6. That of itself may not have undermined the Judge's decision. However much of the analysis in paragraphs 10 to 16 of the decision indicates that documents were being obtained and had been produced to counter issues raised in the decision letter and problems in the case arising from an interview with the paternal grandmother of the Appellants conducted in May 2013. The Judge comments on the fact that the documents have been obtained months after the decision and in response to issues raised in the interview or in the explanatory statement. That clearly is not the case given the correct chronology. The letters and documents pre-date the interview and the decision letter.
7. However here were other issues with regard to this appeal and the bundle before the Tribunal.
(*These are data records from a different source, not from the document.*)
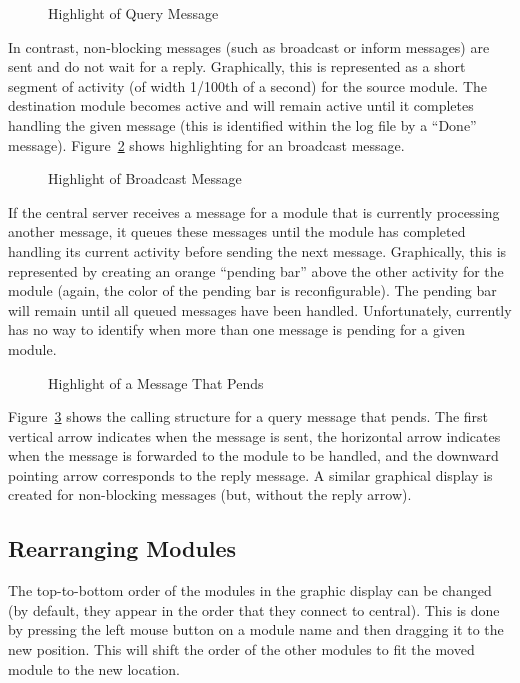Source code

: \begin{figure}[htp]
\centerline{\epsfysize=2in }
\caption{Highlight of Query Message}
\label{fig:query}
\end{figure}

In contrast, non-blocking messages (such as broadcast or inform messages) are
sent and do not
wait for a reply. Graphically, this is represented as a short segment
of activity (of width 1/100th of a second) for the source module. The
destination module becomes active and will remain active until it
completes handling the given message (this is identified within the
log file by a ``Done'' message). Figure~\ref{fig:broadcast} shows
highlighting for an broadcast message.

\begin{figure}[htp]
\centerline{\epsfysize=2in }
\caption{Highlight of Broadcast Message}
\label{fig:broadcast}
\end{figure}

If the central server receives a message for a module that is
currently processing another message, it queues these messages until
the module has completed handling its current activity before sending
the next message. Graphically, this is represented by creating an
orange ``pending bar'' above the other activity for the module (again,
the color of the pending bar is reconfigurable). The pending bar will
remain until all queued messages have been handled. Unfortunately,
\comview{} currently has no way to identify when more than one message is
pending for a given module.

\begin{figure}[htp]
\centerline{\epsfysize=2.0in }
\caption{Highlight of a Message That Pends}
\label{fig:pend}
\end{figure}

Figure~\ref{fig:pend} shows the calling structure for a query message
that pends. The first vertical arrow indicates when the message is
sent, the horizontal arrow indicates when the message is forwarded to
the module to be handled, and the downward pointing arrow corresponds
to the reply message. A similar graphical display is created for
non-blocking messages (but, without the reply arrow).

\subsection{Rearranging Modules}

The top-to-bottom order of the modules in the graphic display can be changed
(by default, they appear in the order that they connect to central). This
is done by pressing the left mouse button on a module name and then
dragging it to the new position. This will shift the order of the
other modules to fit the moved module to the new location.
In the decision at paragraph 5 there is reference to the fact that " At the outset of the hearing Counsel on behalf of the Respondent had conceded that no evidence had been produced that a false representation had been made already or a false document produced, in the form of a document verification report."
8. An examination of the list of documents accompanying the ECO's and ECM's decision indicates that there was a document verification report. The Appellant's representative accepted that he had a copy of that document. The representative for the Respondent produced a further copy of that DVR. Either that document was not in the bundle before the Judge or the Judge failed to take account of the document.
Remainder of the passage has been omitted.